A complete response lists each line of the data below that includes the word "different".

(MATERIAL TO PROCESS)

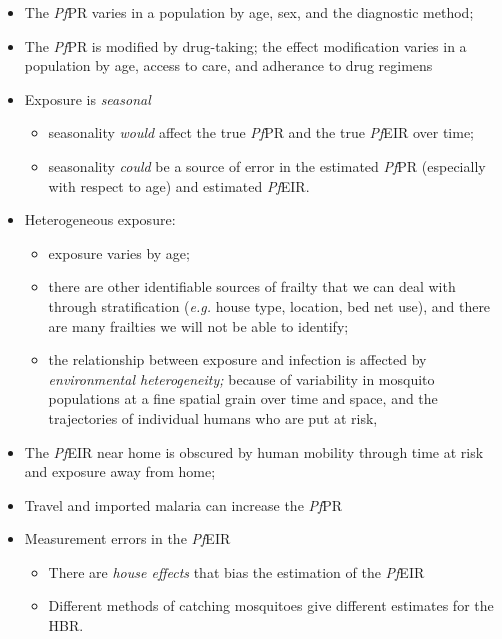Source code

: \documentclass[
]{book}
\begin{document}
\begin{itemize}
\item
  The \emph{Pf}PR varies in a population by age, sex, and the diagnostic method;
\item
  The \emph{Pf}PR is modified by drug-taking; the effect modification varies in a population by age, access to care, and adherance to drug regimens
\item
  Exposure is \emph{seasonal}

  \begin{itemize}
  \item
    seasonality \emph{would} affect the true \emph{Pf}PR and the true \emph{Pf}EIR over time;
  \item
    seasonality \emph{could} be a source of error in the estimated \emph{Pf}PR (especially with respect to age) and estimated \emph{Pf}EIR.
  \end{itemize}
\item
  Heterogeneous exposure:

  \begin{itemize}
  \item
    exposure varies by age;
  \item
    there are other identifiable sources of frailty that we can deal with through stratification (\emph{e.g.} house type, location, bed net use), and there are many frailties we will not be able to identify;
  \item
    the relationship between exposure and infection is affected by \emph{environmental heterogeneity;} because of variability in mosquito populations at a fine spatial grain over time and space, and the trajectories of individual humans who are put at risk,
  \end{itemize}
\item
  The \emph{Pf}EIR near home is obscured by human mobility through time at risk and exposure away from home;
\item
  Travel and imported malaria can increase the \emph{Pf}PR
\item
  Measurement errors in the \emph{Pf}EIR

  \begin{itemize}
  \item
    There are \emph{house effects} that bias the estimation of the \emph{Pf}EIR
  \item
    Different methods of catching mosquitoes give different estimates for the HBR.
  \end{itemize}
\end{itemize}
\end{document}
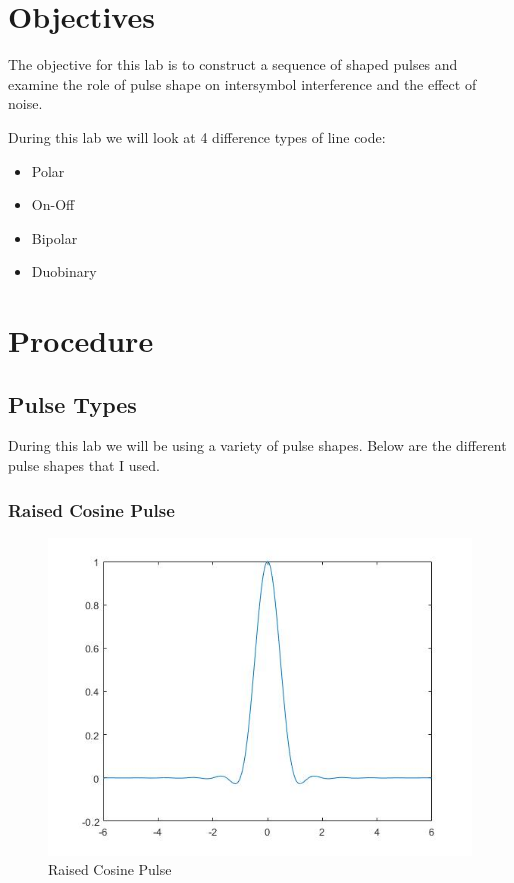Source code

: \documentclass{article}
\begin{document}
\section{Objectives}
\indent
The objective for this lab is to construct a sequence of shaped pulses and examine the role of pulse shape on intersymbol interference and the effect of noise.

\noindent
During this lab we will look at 4 difference types of line code:
  \begin{itemize}
    \item Polar
    \item On-Off
    \item Bipolar
    \item Duobinary
  \end{itemize}

\section{Procedure}

\subsection{Pulse Types}
During this lab we will be using a variety of pulse shapes. Below are the different pulse shapes that I used.

\subsubsection{Raised Cosine Pulse}
\begin{figure}[H]
  \begin{center}
    \includegraphics[width = 0.4\linewidth]{Raised_Cosine_Pulse.jpg}
    \caption{Raised Cosine Pulse}
    \label{fig:Raised_Cosine_Pulse}
  \end{center}
\end{figure}
\end{document}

(End MATERIAL TO PROCESS)

#### RESPONSE TO THE EXERCISE:
    Different methods of catching mosquitoes give different estimates for the HBR.
During this lab we will be using a variety of pulse shapes. Below are the different pulse shapes that I used.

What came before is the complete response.